Tentant le mariage du texte et de la musique, du phrasé et des machines, le guitariste de Noir Désir échoue lourdement là où le groupe Programme avait magnifiquement réussi.
Un
premier album solo il y a quelques années nous avait agréablement
surpris, le second sorti ces jours-ci suscite la perplexité, voire
l’indignation. La rencontre entre l’auteur Georges Hyvernaud et
Serge Tessot-Gay n’aboutit qu’à un ratage manifeste où le texte
littéraire ne rencontre jamais la musique et où celle-ci ne sert au
mieux que d’illustration sonore à une diction d’une rare
prétention. D’inspiration situ
mi-Debord/sous-Céline (où l’on retrouve la même obsession
hygiéniste pour « la
merde »,
répétée à l’envi), la voix déclame ses observations et ses
sentences sur la société mortifère ou se complaît dans des
descriptions de camps dont à tort « on
croit qu’on en est sorti. »
Les machines peu courageuses et les guitares archéotypées ne
réussissent pas, hélas, à faire décoller la froide colère et la
révolte des mots. Au nihilisme facile se mêle un brin de démagogie
qui n’arrange rien (« tout
est vide et mort »
ou encore « tout
le monde est dans le coup » – Eh
Sergio, tout le monde ne travaille pas pour Universal…) Tessot-Gay
se contente trop souvent de décliner toutes les facilités
indus
et retombe avec ses accords dans l’inutile, entraînant avec lui
dans sa chute le texte.
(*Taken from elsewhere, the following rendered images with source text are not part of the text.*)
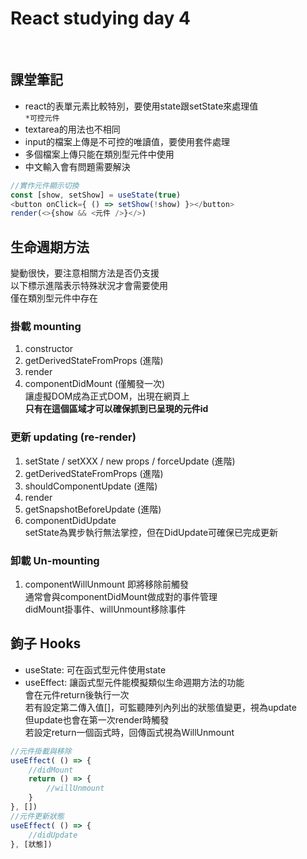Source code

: # React studying day 4
</br>
  
## 課堂筆記
- react的表單元素比較特別，要使用state跟setState來處理值  
`*可控元件`
- textarea的用法也不相同
- input的檔案上傳是不可控的唯讀值，要使用套件處理
- 多個檔案上傳只能在類別型元件中使用
- 中文輸入會有問題需要解決
```javascript
//實作元件顯示切換
const [show, setShow] = useState(true)
<button onClick={ () => setShow(!show) }></button>
render(<>{show && <元件 />}</>)
```
  
## 生命週期方法
變動很快，要注意相關方法是否仍支援  
以下標示進階表示特殊狀況才會需要使用  
僅在類別型元件中存在   
### 掛載 mounting  
1. constructor
2. getDerivedStateFromProps (進階)  
3. render
4. componentDidMount (僅觸發一次)  
讓虛擬DOM成為正式DOM，出現在網頁上  
**只有在這個區域才可以確保抓到已呈現的元件id**  
### 更新 updating (re-render)  
1. setState / setXXX / new props / forceUpdate (進階)  
2. getDerivedStateFromProps (進階)  
3. shouldComponentUpdate (進階) 
4. render
5. getSnapshotBeforeUpdate (進階)  
6. componentDidUpdate  
setState為異步執行無法掌控，但在DidUpdate可確保已完成更新  
### 卸載 Un-mounting  
1. componentWillUnmount  即將移除前觸發  
通常會與componentDidMount做成對的事件管理  
didMount掛事件、willUnmount移除事件  
  
## 鉤子 Hooks
- useState: 可在函式型元件使用state
- useEffect: 讓函式型元件能模擬類似生命週期方法的功能  
會在元件return後執行一次  
若有設定第二傳入值[]，可監聽陣列內列出的狀態值變更，視為update  
但update也會在第一次render時觸發  
若設定return一個函式時，回傳函式視為WillUnmount
```javascript
//元件掛載與移除
useEffect( () => {
    //didMount
    return () => {
        //willUnmount
    }
}, [])
//元件更新狀態
useEffect( () => {
    //didUpdate
}, [狀態])
```
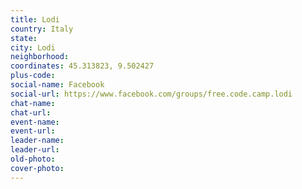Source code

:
 ```yaml
---
title: Lodi
country: Italy
state: 
city: Lodi
neighborhood: 
coordinates: 45.313823, 9.502427
plus-code:
social-name: Facebook
social-url: https://www.facebook.com/groups/free.code.camp.lodi
chat-name:
chat-url:
event-name:
event-url:
leader-name:
leader-url:
old-photo: 
cover-photo:
---
```

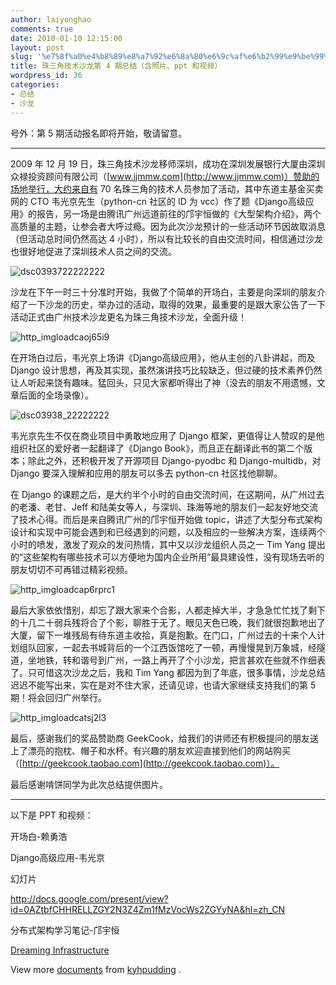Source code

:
 ```yaml
---
author: laiyonghao
comments: true
date: 2010-01-10 12:15:00
layout: post
slug: '%e7%8f%a0%e4%b8%89%e8%a7%92%e6%8a%80%e6%9c%af%e6%b2%99%e9%be%99%e7%ac%ac-4-%e6%9c%9f%e6%80%bb%e7%bb%93%ef%bc%88%e5%90%ab%e7%85%a7%e7%89%87%e3%80%81ppt-%e5%92%8c%e8%a7%86%e9%a2%91%ef%bc%89'
title: 珠三角技术沙龙第 4 期总结（含照片、ppt 和视频）
wordpress_id: 36
categories:
- 总结
- 沙龙
---
```


号外：第 5 期活动报名即将开始，敬请留意。



* * *

2009 年 12 月 19 日，珠三角技术沙龙移师深圳，成功在深圳发展银行大厦由深圳众禄投资顾问有限公司（[www.jjmmw.com](http://www.jjmmw.com)）赞助的场地举行，大约来自有 70 名珠三角的技术人员参加了活动，其中东道主基金买卖网的 CTO 韦光京先生（python-cn 社区的 ID 为 vcc）作了题《Django高级应用》的报告，另一场是由腾讯广州远道前往的邝宇恒做的《大型架构介绍》，两个高质量的主题，让参会者大呼过瘾。因为此次沙龙预计的一些活动环节因故取消息（但活动总时间仍然高达 4 小时），所以有比较长的自由交流时间，相信通过沙龙也很好地促进了深圳技术人员之间的交流。

![dsc0393722222222](http://blog.laiyonghao.com/wp-content/uploads/2010/01/dsc0393722222222.jpg)

沙龙在下午一时三十分准时开始，我做了个简单的开场白，主要是向深圳的朋友介绍了一下沙龙的历史，举办过的活动，取得的效果，最重要的是跟大家公告了一下活动正式由广州技术沙龙更名为珠三角技术沙龙，全面升级！

![http_imgloadcaoj65i9](http://blog.laiyonghao.com/wp-content/uploads/2010/01/http_imgloadcaoj65i9.jpg)

在开场白过后，韦光京上场讲《Django高级应用》，他从主创的八卦讲起，而及 Django 设计思想，再及其实现，虽然演讲技巧比较缺乏，但过硬的技术素养仍然让人听起来饶有趣味。猛回头，只见大家都听得出了神（没去的朋友不用遗憾，文章后面的全场录像）。

![dsc03938_22222222](http://blog.laiyonghao.com/wp-content/uploads/2010/01/dsc03938_22222222.jpg)

韦光京先生不仅在商业项目中勇敢地应用了 Django 框架，更值得让人赞叹的是他组织社区的爱好者一起翻译了《Django Book》，而且正在翻译此书的第二个版本；除此之外，还积极开发了开源项目 Django-pyodbc 和 Django-multidb，对 Django 要深入理解和应用的朋友可以多去 python-cn 社区找他聊聊。

在 Django 的课题之后，是大约半个小时的自由交流时间，在这期间，从广州过去的老潘、老甘、Jeff 和陆美女等人，与深圳、珠海等地的朋友们一起友好地交流了技术心得。而后是来自腾讯广州的邝宇恒开始做 topic，讲述了大型分布式架构设计和实现中可能会遇到和已经遇到的问题，以及相应的一些解决方案，连续两个小时的喷发，激发了观众的发问热情，其中又以沙龙组织人员之一 Tim Yang 提出的“这些架构有哪些技术可以方便地为国内企业所用”最具建设性，没有现场去听的朋友切切不可再错过精彩视频。

![http_imgloadcap6rprc1](http://blog.laiyonghao.com/wp-content/uploads/2010/01/http_imgloadcap6rprc1.jpg)

最后大家依依惜别，却忘了跟大家来个合影，人都走掉大半，才急急忙忙找了剩下的十几二十弱兵残将合了个影，聊胜于无了。眼见天色已晚，我们就很抱歉地出了大厦，留下一堆残局有待东道主收拾，真是抱歉。在门口，广州过去的十来个人计划组队回家，一起去书城背后的一个江西饭馆吃了一顿，再慢慢晃到万象城，经隧道，坐地铁，转和谐号到广州，一路上再开了个小沙龙，把言甚欢在些就不作细表了。只可惜这次沙龙之后，我和 Tim Yang 都因为到了年底，很多事情，沙龙总结迟迟不能写出来，实在是对不住大家，还请见谅，也请大家继续支持我们的第 5 期！将会回归广州举行。

![http_imgloadcatsj2l3](http://blog.laiyonghao.com/wp-content/uploads/2010/01/http_imgloadcatsj2l3.jpg)

最后，感谢我们的奖品赞助商 GeekCook，给我们的讲师还有积极提问的朋友送上了漂亮的抱枕、帽子和水杯。有兴趣的朋友欢迎直接到他们的网站购买（[http://geekcook.taobao.com](http://geekcook.taobao.com)）。

最后感谢啃饼同学为此次总结提供图片。



* * *

以下是 PPT 和视频：

<!-- more -->开场白-赖勇浩



Django高级应用-韦光京

幻灯片

[http://docs.google.com/present/view?id=0AZtbfCHHRELLZGY2N3Z4Zm1fMzVocWs2ZGYyNA&hl=zh_CN
](http://docs.google.com/present/view?id=0AZtbfCHHRELLZGY2N3Z4Zm1fMzVocWs2ZGYyNA&hl=zh_CN )






分布式架构学习笔记-邝宇恒


[Dreaming Infrastructure](http://www.slideshare.net/kyhpudding/dreaming-infrastructure)






View more [documents](http://www.slideshare.net/)
from [kyhpudding](http://www.slideshare.net/kyhpudding)
.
Pour un sujet aussi grave, on ne peut
qu’avoir honte pour lui d’avoir osé un disque aussi anecdotique.
Parler des camps et faire de la musique sur l’horreur est, on en
convient, est exercice délicat. On lui préférera sans hésiter
l’inouï Mon
cerveau dans ma bouche
de Programme sorti il y a quelques mois chez Lithium.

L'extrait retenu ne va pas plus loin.